A blog on statistics, methods, philosophy of science, and open science. Understanding 20% of statistics will improve 80% of your inferences.

Sunday, October 31, 2021

Not All Flexibility P-Hacking Is, Young Padawan

During a recent workshop on Sample Size Justification an early career researcher asked me: “You recommend sequential analysis in your paper for when effect sizes are uncertain, where researchers collect data, analyze the data, stop when a test is significant, or continue data collection when a test is not significant, and, I don’t want to be rude, but isn’t this p-hacking?”
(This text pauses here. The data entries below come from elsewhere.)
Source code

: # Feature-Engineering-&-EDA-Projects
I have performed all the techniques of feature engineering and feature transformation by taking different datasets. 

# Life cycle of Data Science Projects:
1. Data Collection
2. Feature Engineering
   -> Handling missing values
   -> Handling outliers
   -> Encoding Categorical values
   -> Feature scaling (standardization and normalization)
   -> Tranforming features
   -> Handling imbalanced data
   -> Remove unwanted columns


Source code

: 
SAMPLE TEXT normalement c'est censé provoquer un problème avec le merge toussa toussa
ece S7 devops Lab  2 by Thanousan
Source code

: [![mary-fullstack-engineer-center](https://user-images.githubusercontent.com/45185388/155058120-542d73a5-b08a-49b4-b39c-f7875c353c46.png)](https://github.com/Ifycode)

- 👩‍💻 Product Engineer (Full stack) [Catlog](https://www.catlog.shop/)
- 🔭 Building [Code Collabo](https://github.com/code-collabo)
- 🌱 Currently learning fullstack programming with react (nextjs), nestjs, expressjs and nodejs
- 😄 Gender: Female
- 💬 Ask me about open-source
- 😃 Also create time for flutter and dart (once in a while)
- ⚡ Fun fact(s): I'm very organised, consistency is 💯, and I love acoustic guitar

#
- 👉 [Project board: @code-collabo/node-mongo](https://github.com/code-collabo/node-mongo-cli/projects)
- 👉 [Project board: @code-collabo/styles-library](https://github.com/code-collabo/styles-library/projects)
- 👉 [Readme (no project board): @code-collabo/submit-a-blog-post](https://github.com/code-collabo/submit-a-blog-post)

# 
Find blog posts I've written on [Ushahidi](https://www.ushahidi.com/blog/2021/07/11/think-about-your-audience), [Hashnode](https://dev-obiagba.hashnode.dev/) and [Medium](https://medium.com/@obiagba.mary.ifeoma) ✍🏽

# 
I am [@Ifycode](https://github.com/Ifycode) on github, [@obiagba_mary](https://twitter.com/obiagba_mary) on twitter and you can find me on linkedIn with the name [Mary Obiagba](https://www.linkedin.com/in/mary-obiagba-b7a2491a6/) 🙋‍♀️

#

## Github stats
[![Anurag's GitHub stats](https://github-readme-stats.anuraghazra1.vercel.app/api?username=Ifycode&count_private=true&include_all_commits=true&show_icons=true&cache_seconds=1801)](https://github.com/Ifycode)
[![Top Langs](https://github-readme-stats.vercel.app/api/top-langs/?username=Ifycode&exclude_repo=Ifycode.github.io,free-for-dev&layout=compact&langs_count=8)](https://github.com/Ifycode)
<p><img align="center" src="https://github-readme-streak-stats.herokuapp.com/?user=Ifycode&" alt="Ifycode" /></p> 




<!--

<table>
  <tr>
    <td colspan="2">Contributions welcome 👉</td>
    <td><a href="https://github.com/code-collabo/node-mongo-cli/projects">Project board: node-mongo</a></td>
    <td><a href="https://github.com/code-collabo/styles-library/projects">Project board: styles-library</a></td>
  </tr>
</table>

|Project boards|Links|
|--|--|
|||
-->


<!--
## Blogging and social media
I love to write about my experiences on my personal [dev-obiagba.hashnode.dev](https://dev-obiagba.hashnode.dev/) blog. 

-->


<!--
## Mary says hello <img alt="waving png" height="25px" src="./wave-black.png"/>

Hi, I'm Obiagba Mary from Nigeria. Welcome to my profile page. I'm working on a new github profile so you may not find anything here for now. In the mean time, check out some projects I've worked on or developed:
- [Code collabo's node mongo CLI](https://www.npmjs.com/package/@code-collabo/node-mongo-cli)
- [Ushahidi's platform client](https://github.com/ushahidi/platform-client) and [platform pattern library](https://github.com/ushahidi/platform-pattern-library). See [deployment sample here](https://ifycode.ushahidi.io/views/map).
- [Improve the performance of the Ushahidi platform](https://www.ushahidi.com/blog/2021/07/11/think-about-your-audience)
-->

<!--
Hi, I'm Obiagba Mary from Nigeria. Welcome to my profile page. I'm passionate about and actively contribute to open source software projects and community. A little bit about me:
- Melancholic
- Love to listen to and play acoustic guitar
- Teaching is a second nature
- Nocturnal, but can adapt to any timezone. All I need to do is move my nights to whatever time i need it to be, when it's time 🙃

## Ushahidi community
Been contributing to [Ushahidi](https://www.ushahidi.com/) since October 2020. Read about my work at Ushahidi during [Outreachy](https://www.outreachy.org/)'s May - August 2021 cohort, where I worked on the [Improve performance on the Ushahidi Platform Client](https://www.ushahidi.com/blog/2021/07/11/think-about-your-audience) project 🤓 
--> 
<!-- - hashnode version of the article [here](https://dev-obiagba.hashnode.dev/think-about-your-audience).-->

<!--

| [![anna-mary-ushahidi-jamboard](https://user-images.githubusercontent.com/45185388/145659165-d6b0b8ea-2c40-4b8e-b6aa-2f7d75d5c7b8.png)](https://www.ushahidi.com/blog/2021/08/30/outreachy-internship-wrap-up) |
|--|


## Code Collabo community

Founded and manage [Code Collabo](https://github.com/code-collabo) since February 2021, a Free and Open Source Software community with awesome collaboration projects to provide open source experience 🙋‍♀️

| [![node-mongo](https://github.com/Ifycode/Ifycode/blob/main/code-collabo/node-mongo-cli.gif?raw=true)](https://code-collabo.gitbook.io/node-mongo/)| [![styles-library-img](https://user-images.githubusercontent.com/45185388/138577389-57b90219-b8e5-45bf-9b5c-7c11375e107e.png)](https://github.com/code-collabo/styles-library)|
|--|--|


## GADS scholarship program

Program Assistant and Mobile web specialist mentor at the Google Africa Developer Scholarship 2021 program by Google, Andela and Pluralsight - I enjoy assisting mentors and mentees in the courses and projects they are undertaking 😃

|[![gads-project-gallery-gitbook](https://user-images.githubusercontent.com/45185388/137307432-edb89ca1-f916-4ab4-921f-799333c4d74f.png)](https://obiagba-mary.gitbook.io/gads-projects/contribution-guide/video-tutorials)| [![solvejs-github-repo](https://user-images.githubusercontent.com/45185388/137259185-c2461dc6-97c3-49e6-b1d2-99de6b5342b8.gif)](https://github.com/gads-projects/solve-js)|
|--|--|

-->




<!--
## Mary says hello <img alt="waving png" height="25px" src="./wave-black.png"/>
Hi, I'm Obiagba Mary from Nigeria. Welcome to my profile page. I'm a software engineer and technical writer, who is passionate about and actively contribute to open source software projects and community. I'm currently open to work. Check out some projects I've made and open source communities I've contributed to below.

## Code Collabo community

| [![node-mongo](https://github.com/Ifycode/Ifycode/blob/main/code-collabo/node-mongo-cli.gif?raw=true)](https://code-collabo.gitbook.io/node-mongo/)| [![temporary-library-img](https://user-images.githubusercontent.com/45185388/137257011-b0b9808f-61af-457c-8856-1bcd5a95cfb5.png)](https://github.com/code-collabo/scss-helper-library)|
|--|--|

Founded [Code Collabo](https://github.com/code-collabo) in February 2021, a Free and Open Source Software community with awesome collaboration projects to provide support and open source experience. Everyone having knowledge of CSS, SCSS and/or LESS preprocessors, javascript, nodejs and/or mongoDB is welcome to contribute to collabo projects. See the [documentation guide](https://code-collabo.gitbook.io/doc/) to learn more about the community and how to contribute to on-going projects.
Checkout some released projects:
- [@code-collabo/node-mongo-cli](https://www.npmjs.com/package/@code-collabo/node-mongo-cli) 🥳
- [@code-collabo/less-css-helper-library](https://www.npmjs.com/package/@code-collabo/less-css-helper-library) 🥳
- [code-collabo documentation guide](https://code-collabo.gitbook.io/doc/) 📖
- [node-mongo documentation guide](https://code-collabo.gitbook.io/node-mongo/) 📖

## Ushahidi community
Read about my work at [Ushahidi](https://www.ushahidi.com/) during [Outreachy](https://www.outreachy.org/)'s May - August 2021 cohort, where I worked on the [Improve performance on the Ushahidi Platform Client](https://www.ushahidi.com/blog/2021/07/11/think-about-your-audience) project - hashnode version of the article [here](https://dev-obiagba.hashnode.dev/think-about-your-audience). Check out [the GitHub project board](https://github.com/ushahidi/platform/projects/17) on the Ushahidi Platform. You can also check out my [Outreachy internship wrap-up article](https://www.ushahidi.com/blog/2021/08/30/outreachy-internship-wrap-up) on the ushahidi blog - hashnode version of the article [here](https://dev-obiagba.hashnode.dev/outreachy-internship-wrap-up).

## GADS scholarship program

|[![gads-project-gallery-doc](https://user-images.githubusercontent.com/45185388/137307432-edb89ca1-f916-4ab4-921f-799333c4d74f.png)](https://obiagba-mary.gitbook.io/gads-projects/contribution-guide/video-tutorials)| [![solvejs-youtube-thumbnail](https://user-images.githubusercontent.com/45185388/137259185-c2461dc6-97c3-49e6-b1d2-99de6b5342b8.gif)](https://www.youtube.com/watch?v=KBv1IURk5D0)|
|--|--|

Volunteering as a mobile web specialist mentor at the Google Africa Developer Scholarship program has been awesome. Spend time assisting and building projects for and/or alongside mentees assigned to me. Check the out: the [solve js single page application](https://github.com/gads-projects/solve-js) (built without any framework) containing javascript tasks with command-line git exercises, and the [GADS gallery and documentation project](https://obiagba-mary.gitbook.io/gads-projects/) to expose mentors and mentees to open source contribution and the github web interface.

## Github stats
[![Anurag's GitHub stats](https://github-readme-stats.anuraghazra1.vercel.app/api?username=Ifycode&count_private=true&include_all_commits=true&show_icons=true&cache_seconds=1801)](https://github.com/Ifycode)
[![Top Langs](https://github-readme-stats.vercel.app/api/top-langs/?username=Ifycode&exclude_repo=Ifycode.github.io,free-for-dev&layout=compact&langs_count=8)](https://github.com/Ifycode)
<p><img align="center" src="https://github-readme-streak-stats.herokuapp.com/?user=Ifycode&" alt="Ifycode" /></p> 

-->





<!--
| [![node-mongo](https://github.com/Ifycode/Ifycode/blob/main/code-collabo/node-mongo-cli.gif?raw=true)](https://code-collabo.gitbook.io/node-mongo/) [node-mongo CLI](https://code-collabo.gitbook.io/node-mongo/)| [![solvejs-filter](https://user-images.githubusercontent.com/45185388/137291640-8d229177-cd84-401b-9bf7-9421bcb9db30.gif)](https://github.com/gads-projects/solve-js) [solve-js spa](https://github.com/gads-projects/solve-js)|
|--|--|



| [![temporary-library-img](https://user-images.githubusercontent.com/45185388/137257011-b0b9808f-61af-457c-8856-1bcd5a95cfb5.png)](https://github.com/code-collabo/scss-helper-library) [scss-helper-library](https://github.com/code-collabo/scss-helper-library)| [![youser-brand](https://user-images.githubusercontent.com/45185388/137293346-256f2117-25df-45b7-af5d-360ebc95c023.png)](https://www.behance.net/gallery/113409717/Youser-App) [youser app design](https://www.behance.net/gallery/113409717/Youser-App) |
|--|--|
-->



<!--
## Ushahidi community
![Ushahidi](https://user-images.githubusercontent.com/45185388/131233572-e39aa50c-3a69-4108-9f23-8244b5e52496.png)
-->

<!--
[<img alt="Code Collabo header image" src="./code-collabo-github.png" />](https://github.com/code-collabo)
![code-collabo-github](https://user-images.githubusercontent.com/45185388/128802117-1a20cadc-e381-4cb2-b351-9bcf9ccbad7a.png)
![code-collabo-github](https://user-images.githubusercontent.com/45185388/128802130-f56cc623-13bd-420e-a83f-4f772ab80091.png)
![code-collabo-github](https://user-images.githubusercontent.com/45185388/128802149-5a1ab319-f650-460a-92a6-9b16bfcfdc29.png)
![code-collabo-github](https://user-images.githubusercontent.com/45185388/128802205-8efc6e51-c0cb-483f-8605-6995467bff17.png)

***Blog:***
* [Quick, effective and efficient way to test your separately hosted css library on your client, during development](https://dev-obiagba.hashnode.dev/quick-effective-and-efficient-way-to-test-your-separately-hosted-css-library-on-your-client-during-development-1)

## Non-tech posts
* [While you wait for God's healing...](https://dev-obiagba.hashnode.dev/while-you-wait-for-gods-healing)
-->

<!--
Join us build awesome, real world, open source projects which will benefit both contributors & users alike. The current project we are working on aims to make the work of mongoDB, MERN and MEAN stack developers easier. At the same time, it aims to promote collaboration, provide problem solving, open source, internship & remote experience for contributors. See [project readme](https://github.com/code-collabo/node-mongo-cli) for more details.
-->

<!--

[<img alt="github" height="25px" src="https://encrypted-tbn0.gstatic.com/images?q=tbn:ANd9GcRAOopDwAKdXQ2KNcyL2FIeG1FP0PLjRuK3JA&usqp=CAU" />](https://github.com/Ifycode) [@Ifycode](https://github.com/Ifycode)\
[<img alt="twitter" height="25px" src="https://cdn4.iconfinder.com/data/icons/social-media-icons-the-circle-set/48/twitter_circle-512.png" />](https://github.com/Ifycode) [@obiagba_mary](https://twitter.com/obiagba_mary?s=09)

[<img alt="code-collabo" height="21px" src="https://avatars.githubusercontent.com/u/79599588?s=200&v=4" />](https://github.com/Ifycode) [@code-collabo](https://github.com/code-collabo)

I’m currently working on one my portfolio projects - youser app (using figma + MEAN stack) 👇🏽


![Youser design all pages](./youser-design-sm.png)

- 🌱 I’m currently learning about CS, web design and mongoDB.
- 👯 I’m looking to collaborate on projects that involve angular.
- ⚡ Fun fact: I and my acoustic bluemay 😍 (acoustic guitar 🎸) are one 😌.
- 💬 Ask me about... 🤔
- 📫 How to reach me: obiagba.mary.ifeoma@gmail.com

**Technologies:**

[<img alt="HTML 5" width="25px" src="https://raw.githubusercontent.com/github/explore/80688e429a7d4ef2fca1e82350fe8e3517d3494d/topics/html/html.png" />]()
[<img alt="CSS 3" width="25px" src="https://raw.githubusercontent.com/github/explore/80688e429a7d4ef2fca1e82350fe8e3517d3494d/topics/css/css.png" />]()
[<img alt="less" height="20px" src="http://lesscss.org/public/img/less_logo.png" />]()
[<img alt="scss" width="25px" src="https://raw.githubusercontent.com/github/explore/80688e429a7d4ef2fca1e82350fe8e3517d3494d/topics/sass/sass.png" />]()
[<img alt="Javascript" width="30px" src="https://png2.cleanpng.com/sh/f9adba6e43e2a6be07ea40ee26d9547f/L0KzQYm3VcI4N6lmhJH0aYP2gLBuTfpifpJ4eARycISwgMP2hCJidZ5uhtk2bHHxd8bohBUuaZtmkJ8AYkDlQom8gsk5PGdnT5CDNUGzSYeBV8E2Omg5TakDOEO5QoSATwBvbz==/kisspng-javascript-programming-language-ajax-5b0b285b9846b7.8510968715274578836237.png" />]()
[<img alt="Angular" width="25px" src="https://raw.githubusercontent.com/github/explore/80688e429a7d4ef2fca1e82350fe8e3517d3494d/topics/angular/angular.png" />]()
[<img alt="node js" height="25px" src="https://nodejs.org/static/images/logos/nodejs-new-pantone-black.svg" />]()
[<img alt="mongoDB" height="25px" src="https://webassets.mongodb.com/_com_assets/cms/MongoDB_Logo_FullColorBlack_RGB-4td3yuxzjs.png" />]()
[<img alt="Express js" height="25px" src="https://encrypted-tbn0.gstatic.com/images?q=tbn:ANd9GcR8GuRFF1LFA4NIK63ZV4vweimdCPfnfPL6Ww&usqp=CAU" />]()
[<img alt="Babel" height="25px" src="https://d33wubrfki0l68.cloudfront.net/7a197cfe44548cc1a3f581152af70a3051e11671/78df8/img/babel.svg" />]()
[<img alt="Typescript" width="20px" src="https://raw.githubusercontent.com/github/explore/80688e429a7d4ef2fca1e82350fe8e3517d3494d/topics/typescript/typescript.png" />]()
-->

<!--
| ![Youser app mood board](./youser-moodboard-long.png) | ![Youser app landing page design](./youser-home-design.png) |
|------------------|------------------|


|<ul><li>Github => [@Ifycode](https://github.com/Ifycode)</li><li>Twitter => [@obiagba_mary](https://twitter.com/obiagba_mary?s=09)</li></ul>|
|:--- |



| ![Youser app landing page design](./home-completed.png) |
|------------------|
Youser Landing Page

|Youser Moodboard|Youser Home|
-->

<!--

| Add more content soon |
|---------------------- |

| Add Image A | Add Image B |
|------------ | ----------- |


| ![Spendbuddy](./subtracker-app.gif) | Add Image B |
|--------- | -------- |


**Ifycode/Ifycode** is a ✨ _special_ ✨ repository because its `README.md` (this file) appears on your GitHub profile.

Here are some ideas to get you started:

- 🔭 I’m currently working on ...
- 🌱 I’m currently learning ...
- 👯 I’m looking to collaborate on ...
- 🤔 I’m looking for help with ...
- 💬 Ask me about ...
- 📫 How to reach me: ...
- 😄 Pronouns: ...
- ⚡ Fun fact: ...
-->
In linguistics there is a term for when children apply a rule they have learned to instances where it does not apply: Overregularization. They learn ‘one cow, two cows’, and use the +s rule for plural where it is not appropriate, such as ‘one mouse, two mouses’ (instead of ‘two mice’). The early career researcher who asked me if sequential analysis was a form of p-hacking was also overregularizing. We teach young researchers that flexibly analyzing data inflates error rates, is called p-hacking, and is a very bad thing that was one of the causes of the replication crisis. So, they apply the rule ‘flexibility in the data analysis is a bad thing’ to cases where it does not apply, such as in the case of sequential analyses. Yes, sequential analyses give a lot of flexibility to stop data collection, but it does so while carefully controlling error rates, with the added bonus that it can increase the efficiency of data collection. This makes it a good thing, not p-hacking.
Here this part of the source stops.